1.2 What DevOps Can Solve
DevOps addresses two dimensions: organizational collaboration and the entire software delivery lifecycle, enabling faster, more efficient product delivery.
Key influences include thought leaders such as Chen Zheng‑Wei and the GOPS community, which provide standards for DevOps adoption.
2. Building an Efficient Team
We improve team efficiency from three aspects: organization, agile teams, and engineer culture.
2.1 Organizational Structure
We examined various structures, from clear hierarchical models to BG+BU models like Tencent. The goal is to flatten the organization, align goals, and create virtual teams that report both to their functional group and to project owners.
Virtual teams are formed with PMO involvement, allowing cross‑functional members to work together on projects such as containerization, sharing outcomes and costs.
2.2 Agile Teams
Products follow an agile workflow managed with Kanban. Tools include Confluence for cross‑department collaboration and lightweight tools like Slack and Trello for project‑level tracking, which significantly improve delivery speed.
2.3 Engineer Culture
Beyond efficient operations, we foster an engineer culture that encourages sharing, internal salons, and recognition. We introduced a "fault culture" with detailed fault‑management procedures, quantitative evaluation metrics, and post‑mortem analysis to continuously improve reliability.
3. Continuous Integration Practice
Meitu's product portfolio spans mobile apps, hardware, e‑commerce, and PC software. To handle diverse workloads, we split services across physical machines, containers, and public clouds.

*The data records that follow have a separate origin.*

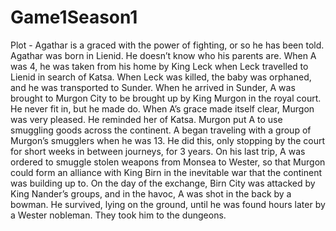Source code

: # Game1Season1

Plot - 
	Agathar is a graced with the power of fighting, or so he has been told.
	Agathar was born in Lienid. He doesn’t know who his parents are.
	When A was 4, he was taken from his home by King Leck when Leck travelled to Lienid in search of Katsa. When Leck was killed, the baby was orphaned, and he was transported to Sunder.
	When he arrived in Sunder, A was brought to Murgon City to be brought up by King Murgon in the royal court. He never fit in, but he made do.
	When A’s grace made itself clear, Murgon was very pleased. He reminded her of Katsa. Murgon put A to use smuggling goods across the continent. 
	A began traveling with a group of Murgon’s smugglers when he was 13. He did this, only stopping by the court for short weeks in between journeys, for 3 years.
	On his last trip, A was ordered to smuggle stolen weapons from Monsea to Wester, so that Murgon could form an alliance with King Birn in the inevitable war that the continent was building up to. 
	On the day of the exchange, Birn City was attacked by King Nander’s groups, and in the havoc, A was shot in the back by a bowman. He survived, lying on the ground, until he was found hours later by a Wester nobleman. They took him to the dungeons.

Physical‑machine pipelines use Jenkins, while container pipelines use GitLab CI. We define five environments (Dev, Dev‑Common, Pre, Beta, Release) and automate promotion across them.
Containerized workloads run on a private K8s cloud built by the Meitu Cloud division, exposing unified APIs for deployment and monitoring.
4. Monitoring System Construction
Given the variety of environments, we built an integrated monitoring platform with layered metric collection, storage, and analysis. The system supports unified alerting, fault detection, and visualization via Grafana.
Alert aggregation is handled by a unified alert platform (UAP) that routes alerts to appropriate teams through enterprise WeChat, supporting convergence rules, severity classification, and visual dashboards.
Note: This article is compiled from the GOPS Global Operations Conference 2018 – Shanghai session.